SUPPLEMENTAL COMPENSATION AGREEMENT




        THIS SUPPLEMENTAL COMPENSATION AGREEMENT made this 1st day of November, 2004, by and between MYERS INDUSTRIES, INC., an Ohio corporation ("Employer"), and Jean-Paul Lesage ("Employee").

R E C I T A L S:

        A.     Employee has been employed by Employer for many years as Vice President and Employee's services have been extremely valuable to Employer.

        B.     Employer desires to provide additional compensation to Employee which does not involve any election by Employee to reduce Employee's current compensation or to forego any increase in future compensation or to defer receipt of any compensation to which Employee might otherwise be entitled.

        NOW, THEREFORE, in consideration of the mutual agreements hereinafter set forth, the parties hereto, intending to be legally bound, mutually agree as follows:

        1.     Payments. At any time after the date of this Agreement, Employee may terminate Employee's active employment with Employer without prejudice to Employee's rights under this Agreement. If Employee becomes totally and permanently disabled while actively employed by the Employer, he shall be deemed to have terminated his employment as of the date of such total and permanent disability.

        Commencing on the 31st day of December, 2009, Employer shall pay to Employee the sum of Fifty Thousand and 00/100 Dollars ($50,000) per year for a period of ten (10) years. Each subsequent payment during the term shall be paid on the 31st day of December. If Employee dies before the expiration of the payment period, then said annual payments after Employee's death and during the remaining term of the payment period shall be made by Employer to the beneficiary named by the Employee on Exhibit A, until the balance of the original ten (10) year period expires.

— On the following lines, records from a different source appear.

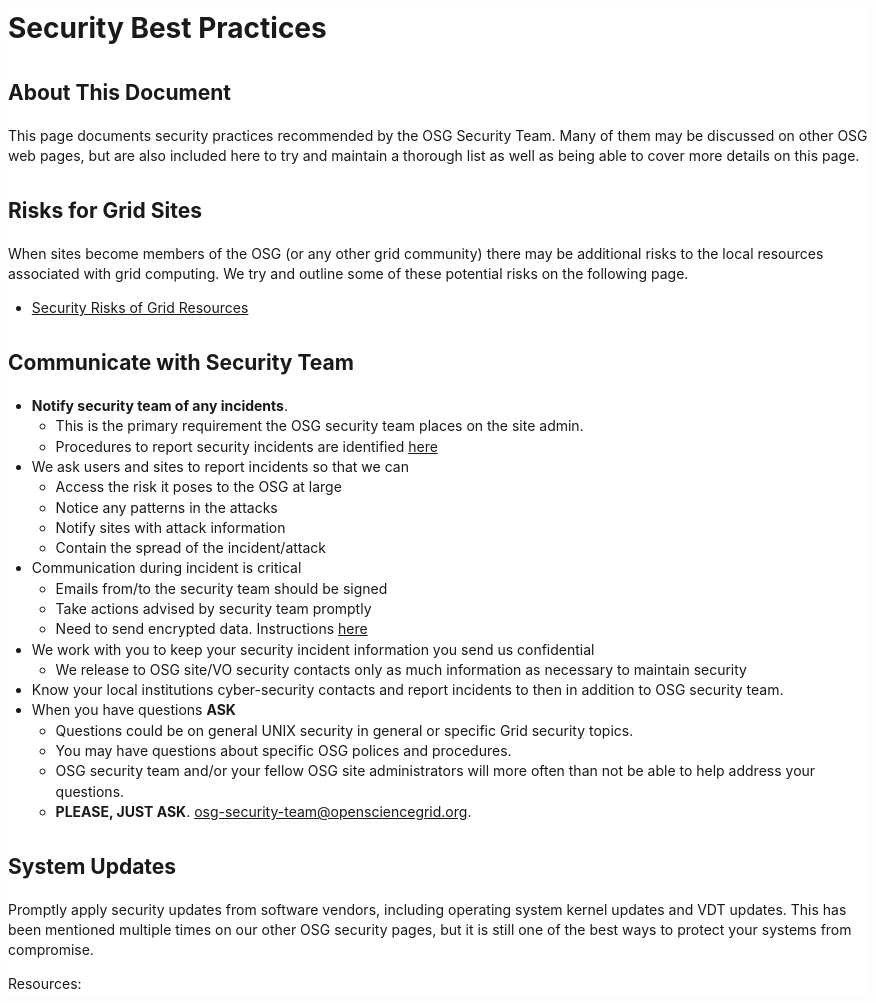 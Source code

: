 **Security Best Practices**
===========================

About This Document
-------------------

This page documents security practices recommended by the OSG Security Team. Many of them may be discussed on other OSG web pages, but are also included here to try and maintain a thorough list as well as being able to cover more details on this page.

Risks for Grid Sites
--------------------

When sites become members of the OSG (or any other grid community) there may be additional risks to the local resources associated with grid computing. We try and outline some of these potential risks on the following page.

-   [Security Risks of Grid Resources](https://twiki.grid.iu.edu/bin/view/Documentation/SecurityRisksCE)

Communicate with Security Team
------------------------------

-   **Notify security team of any incidents**.
    -   This is the primary requirement the OSG security team places on the site admin.
    -   Procedures to report security incidents are identified [here](IncidentDiscoveryReporting)
-   We ask users and sites to report incidents so that we can
    -   Access the risk it poses to the OSG at large
    -   Notice any patterns in the attacks
    -   Notify sites with attack information
    -   Contain the spread of the incident/attack
-   Communication during incident is critical
    -   Emails from/to the security team should be signed
    -   Take actions advised by security team promptly
    -   Need to send encrypted data. Instructions [here](SecureEmail)
-   We work with you to keep your security incident information you send us confidential
    -   We release to OSG site/VO security contacts only as much information as necessary to maintain security
-   Know your local institutions cyber-security contacts and report incidents to then in addition to OSG security team.
-   When you have questions **ASK**
    -   Questions could be on general UNIX security in general or specific Grid security topics.
    -   You may have questions about specific OSG polices and procedures.
    -   OSG security team and/or your fellow OSG site administrators will more often than not be able to help address your questions.
    -   **PLEASE, JUST ASK**. <osg-security-team@opensciencegrid.org>.

System Updates
--------------

Promptly apply security updates from software vendors, including operating system kernel updates and VDT updates. This has been mentioned multiple times on our other OSG security pages, but it is still one of the best ways to protect your systems from compromise.

Resources:
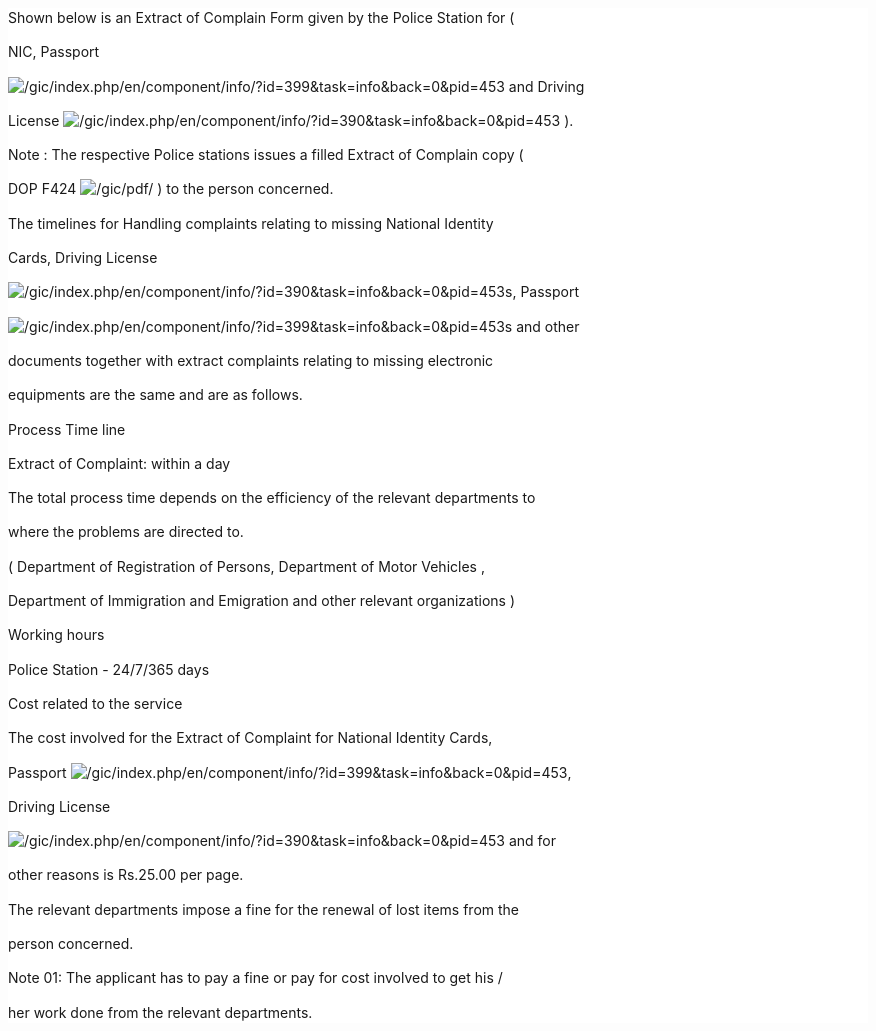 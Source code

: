 Shown below is an Extract of Complain Form given by the Police Station for (

NIC, Passport

![/gic/index.php/en/component/info/?id=399&task=info&back=0&pid=453](/gic/index.php/en/component/info/?id=399&task=info&back=0&pid=453) and Driving

License ![/gic/index.php/en/component/info/?id=390&task=info&back=0&pid=453](/gic/index.php/en/component/info/?id=390&task=info&back=0&pid=453) ).

Note : The respective Police stations issues a filled Extract of Complain copy (

DOP F424 ![/gic/pdf/](/gic/pdf/) ) to the person concerned.

The timelines for Handling complaints relating to missing National Identity

Cards, Driving License

![/gic/index.php/en/component/info/?id=390&task=info&back=0&pid=453](/gic/index.php/en/component/info/?id=390&task=info&back=0&pid=453)s, Passport

![/gic/index.php/en/component/info/?id=399&task=info&back=0&pid=453](/gic/index.php/en/component/info/?id=399&task=info&back=0&pid=453)s and other

documents together with extract complaints relating to missing electronic

equipments are the same and are as follows.

Process Time line

Extract of Complaint: within a day

The total process time depends on the efficiency of the relevant departments to

where the problems are directed to.

( Department of Registration of Persons, Department of Motor Vehicles ,

Department of Immigration and Emigration and other relevant organizations )

Working hours

Police Station - 24/7/365 days

Cost related to the service

The cost involved for the Extract of Complaint for National Identity Cards,

Passport ![/gic/index.php/en/component/info/?id=399&task=info&back=0&pid=453](/gic/index.php/en/component/info/?id=399&task=info&back=0&pid=453),

Driving License

![/gic/index.php/en/component/info/?id=390&task=info&back=0&pid=453](/gic/index.php/en/component/info/?id=390&task=info&back=0&pid=453) and for

other reasons is Rs.25.00 per page.

The relevant departments impose a fine for the renewal of lost items from the

person concerned.

Note 01: The applicant has to pay a fine or pay for cost involved to get his /

her work done from the relevant departments.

        2.     Employment Rights. This Agreement creates no obligation of Employer to employ Employee for any specific length of time and creates no obligation of Employee to continue in Employer's employ for any specific length of time. Further, this Agreement does not create any other rights in Employee or obligations on the part of Employer, except those set forth in this Agreement. However, this Agreement shall in no way limit or modify any other agreement between Employee and Employer (or any successor ) but in no event shall any such agreement limit the obligations of Employer hereunder.

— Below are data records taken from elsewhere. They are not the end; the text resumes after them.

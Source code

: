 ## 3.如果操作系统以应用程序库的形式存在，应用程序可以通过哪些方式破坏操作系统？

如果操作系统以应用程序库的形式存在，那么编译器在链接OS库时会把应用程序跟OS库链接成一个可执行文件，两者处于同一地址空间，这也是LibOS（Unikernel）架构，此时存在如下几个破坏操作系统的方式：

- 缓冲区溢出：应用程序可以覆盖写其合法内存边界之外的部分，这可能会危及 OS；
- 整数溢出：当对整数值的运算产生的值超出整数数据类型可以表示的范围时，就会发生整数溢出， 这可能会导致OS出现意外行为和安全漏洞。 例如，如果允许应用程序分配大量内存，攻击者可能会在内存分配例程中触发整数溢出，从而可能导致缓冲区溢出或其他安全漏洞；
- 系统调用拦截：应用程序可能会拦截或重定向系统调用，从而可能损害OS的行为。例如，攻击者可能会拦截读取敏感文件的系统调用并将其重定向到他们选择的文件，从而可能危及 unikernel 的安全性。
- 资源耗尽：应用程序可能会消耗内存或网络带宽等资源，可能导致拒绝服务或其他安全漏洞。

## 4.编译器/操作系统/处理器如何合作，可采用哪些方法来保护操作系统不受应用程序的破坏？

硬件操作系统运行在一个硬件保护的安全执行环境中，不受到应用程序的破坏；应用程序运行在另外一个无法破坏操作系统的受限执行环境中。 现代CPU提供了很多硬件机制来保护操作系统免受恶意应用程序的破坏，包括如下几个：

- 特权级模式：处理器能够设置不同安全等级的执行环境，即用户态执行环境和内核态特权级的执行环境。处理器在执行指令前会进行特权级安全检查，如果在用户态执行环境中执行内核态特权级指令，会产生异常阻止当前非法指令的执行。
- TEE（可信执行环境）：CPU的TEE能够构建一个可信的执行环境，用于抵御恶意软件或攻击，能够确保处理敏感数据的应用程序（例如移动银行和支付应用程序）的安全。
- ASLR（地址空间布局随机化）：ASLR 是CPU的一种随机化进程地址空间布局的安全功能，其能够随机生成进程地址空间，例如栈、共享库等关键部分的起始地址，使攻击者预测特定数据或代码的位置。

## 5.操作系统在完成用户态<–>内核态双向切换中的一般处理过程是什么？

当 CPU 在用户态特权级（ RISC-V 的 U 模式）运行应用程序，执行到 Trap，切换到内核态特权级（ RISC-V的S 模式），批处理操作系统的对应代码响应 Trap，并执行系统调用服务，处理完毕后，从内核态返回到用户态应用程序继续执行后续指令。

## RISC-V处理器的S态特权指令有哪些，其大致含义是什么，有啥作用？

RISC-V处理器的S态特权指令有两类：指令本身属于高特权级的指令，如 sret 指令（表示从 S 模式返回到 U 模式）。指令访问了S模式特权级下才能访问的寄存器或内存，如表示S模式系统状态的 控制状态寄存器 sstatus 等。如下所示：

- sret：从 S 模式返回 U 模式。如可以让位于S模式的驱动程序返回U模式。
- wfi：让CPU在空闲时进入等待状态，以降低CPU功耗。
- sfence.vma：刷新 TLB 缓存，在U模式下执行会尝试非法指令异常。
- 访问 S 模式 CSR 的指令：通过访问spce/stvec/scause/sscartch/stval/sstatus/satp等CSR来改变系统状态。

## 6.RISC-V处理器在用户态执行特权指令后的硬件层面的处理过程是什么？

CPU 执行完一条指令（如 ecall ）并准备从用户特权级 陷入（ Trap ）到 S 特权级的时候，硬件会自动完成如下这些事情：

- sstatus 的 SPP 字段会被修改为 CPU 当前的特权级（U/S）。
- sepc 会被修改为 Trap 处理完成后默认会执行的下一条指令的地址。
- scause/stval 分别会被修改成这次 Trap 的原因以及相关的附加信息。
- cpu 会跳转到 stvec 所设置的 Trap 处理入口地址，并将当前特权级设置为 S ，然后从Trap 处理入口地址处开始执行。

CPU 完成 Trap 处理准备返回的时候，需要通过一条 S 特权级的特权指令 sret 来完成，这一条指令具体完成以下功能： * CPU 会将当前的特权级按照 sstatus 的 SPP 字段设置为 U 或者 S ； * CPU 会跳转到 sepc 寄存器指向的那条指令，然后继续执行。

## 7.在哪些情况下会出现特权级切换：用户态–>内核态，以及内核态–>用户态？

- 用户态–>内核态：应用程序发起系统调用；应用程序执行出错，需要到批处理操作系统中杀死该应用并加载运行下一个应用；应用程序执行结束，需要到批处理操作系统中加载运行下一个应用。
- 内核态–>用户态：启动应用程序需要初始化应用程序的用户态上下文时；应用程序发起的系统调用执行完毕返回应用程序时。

        3.     Acceleration of Benefit Payments. Employer hereby reserves the right to accelerate the payment of any sums required to be paid by it pursuant hereto without the consent of Employee or his beneficiary.


        4.     Assignability. Except to the extent that this provision may be contrary to law, no assignment, pledge, collateralization, hypothecation or attachment of any of the benefits under this Agreement shall be valid or recognized by Employer.

        5.     Filing. The parties hereto acknowledge that a statement concerning this Agreement may need to be filed with the U.S. Department of Labor, and/or such governmental authorities in the country of Employee's residence, and Employer agrees to prepare and file such statement. Employee agrees to fully cooperate with Employer in providing any information required for such filings, if any.

        6.     Binding Effect. This Agreement shall be binding upon and shall inure to be benefit of the successors and assigns of the Employer.

        7.     Law Governing. This Agreement shall be governed by the laws of the State of Ohio.

        IN WITNESS WHEREOF, the parties hereto have executed this Agreement as of the day and year first above written.


MYERS INDUSTRIES, INC.

 
 

By:

/s/   Stephen E. Myers

Stephen E. Myers, Chairman
& Chief Executive Officer

 
 

By:

/s/   Jean-Paul Lesage

Jean-Paul Lesage

 

 

 

 

 

 

 

 

 

 

 

 

 

[JPL Supp Comp Plan.WPD]

 

Exhibit A
Designation of Beneficary





I, Jean-Paul Lesage, hereby designate as my beneficiary under this Agreement, the following person:

Name: Michele Lesage

Relationship to Employee: Spouse

Address:   3 rue des acacias
            PARIS 75017
            France


            Telephone: 33145744384

Employer shall have a right to rely upon this beneficiary designation unless I have otherwise notified the Employer in writing of a change, and include the information above.